__Saved data entries__.
----------------
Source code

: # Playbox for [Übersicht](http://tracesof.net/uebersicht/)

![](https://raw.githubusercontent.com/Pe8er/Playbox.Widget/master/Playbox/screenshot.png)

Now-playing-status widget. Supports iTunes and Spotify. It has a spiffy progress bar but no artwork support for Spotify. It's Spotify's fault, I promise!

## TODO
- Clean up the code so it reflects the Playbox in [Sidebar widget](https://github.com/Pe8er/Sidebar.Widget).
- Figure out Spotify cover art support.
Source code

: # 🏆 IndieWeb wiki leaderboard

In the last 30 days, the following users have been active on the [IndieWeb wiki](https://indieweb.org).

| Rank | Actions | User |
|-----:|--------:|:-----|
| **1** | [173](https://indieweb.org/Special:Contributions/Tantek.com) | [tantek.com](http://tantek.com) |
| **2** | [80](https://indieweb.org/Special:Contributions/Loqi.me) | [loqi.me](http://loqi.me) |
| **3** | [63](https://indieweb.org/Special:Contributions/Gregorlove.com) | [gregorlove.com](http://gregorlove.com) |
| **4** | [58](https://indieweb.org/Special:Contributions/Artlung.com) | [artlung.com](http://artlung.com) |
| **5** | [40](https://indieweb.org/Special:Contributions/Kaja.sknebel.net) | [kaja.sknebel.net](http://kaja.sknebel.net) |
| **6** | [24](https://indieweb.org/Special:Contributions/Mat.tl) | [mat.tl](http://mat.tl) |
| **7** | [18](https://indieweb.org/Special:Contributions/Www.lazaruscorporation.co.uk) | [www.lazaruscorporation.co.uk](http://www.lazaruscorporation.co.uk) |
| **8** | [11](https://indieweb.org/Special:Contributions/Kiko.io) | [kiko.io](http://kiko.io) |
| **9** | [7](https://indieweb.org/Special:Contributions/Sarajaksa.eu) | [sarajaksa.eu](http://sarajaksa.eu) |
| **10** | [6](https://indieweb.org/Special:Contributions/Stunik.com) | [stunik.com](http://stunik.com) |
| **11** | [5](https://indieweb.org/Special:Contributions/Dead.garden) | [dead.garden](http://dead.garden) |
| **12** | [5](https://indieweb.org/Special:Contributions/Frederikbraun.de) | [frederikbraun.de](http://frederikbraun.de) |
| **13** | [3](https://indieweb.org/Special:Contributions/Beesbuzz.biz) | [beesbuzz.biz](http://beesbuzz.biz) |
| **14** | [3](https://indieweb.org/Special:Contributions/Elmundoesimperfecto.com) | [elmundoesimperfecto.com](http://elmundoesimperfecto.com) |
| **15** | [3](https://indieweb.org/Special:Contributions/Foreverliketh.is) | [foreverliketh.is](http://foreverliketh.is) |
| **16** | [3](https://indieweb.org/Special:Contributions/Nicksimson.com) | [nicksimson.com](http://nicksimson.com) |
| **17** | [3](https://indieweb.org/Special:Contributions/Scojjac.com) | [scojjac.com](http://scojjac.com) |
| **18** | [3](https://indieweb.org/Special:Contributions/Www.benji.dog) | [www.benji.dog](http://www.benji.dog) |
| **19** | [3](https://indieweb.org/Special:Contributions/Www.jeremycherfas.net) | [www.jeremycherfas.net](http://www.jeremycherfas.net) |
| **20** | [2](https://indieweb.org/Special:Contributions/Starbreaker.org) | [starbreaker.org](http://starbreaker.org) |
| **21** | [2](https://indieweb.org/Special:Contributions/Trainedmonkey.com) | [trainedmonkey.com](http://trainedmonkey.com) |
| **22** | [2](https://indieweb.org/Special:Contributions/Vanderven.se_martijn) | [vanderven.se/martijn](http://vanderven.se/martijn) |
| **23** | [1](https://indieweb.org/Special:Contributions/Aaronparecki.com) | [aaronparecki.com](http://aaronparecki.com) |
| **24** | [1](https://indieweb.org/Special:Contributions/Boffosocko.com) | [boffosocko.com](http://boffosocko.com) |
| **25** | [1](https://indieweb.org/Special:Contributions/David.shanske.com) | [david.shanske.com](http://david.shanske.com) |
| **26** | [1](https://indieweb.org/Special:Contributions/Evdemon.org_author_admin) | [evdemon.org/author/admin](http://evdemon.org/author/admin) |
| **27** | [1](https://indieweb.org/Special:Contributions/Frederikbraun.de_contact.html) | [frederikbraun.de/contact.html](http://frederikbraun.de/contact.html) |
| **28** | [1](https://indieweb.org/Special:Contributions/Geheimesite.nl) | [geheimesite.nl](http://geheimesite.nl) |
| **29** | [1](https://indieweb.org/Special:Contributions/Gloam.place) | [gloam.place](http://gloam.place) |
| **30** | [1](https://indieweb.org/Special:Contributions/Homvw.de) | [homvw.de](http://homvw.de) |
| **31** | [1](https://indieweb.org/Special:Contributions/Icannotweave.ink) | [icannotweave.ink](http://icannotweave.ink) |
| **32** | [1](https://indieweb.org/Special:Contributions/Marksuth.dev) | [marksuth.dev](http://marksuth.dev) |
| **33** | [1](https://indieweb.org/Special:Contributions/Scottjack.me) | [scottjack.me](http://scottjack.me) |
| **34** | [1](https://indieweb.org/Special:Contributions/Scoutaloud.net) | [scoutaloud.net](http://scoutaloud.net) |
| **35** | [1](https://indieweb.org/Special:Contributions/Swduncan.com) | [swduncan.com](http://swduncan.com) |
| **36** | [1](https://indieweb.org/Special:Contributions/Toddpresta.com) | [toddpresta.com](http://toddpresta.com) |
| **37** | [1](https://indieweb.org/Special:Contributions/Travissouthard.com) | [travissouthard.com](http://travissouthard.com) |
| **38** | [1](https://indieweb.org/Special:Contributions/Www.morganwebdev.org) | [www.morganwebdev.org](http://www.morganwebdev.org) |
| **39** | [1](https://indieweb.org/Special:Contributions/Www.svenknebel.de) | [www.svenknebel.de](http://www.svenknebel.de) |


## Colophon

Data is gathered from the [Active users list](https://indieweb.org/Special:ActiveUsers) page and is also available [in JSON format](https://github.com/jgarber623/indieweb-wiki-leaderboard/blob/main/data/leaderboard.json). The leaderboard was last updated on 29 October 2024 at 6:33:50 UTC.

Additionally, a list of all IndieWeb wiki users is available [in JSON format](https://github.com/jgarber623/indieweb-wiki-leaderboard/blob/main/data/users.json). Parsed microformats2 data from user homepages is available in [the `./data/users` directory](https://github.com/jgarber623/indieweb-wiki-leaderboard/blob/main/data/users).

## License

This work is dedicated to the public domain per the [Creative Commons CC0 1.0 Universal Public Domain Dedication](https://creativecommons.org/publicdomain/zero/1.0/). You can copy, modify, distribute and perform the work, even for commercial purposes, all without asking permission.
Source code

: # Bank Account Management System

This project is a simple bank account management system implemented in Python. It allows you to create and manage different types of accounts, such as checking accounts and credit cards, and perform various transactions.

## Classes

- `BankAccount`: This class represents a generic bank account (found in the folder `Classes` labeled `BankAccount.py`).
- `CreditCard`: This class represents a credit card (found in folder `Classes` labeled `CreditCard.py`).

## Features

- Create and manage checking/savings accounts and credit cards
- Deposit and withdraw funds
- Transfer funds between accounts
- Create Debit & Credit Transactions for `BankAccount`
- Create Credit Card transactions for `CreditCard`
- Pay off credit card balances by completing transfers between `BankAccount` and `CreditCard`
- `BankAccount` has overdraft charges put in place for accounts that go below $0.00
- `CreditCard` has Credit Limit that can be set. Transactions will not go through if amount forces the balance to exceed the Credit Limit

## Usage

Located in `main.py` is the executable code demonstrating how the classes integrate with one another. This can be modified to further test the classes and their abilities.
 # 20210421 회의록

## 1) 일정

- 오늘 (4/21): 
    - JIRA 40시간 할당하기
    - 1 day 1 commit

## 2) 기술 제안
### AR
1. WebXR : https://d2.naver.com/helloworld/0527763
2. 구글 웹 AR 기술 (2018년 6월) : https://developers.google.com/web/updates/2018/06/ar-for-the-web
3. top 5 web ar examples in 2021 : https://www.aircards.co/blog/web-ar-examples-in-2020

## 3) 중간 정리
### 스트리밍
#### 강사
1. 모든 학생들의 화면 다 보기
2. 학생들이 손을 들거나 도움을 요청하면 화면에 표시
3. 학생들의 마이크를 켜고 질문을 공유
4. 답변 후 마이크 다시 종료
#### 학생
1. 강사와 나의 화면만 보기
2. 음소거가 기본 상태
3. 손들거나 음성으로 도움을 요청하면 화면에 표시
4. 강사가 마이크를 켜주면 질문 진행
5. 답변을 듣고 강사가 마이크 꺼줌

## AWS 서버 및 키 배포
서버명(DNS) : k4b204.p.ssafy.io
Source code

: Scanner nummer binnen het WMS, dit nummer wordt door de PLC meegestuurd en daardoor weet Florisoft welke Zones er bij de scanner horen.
----------------
Which lines above include "accounts"? Show each of them by copying it.

This project is a simple bank account management system implemented in Python. It allows you to create and manage different types of accounts, such as checking accounts and credit cards, and perform various transactions.
- Create and manage checking/savings accounts and credit cards
- Transfer funds between accounts
- `BankAccount` has overdraft charges put in place for accounts that go below $0.00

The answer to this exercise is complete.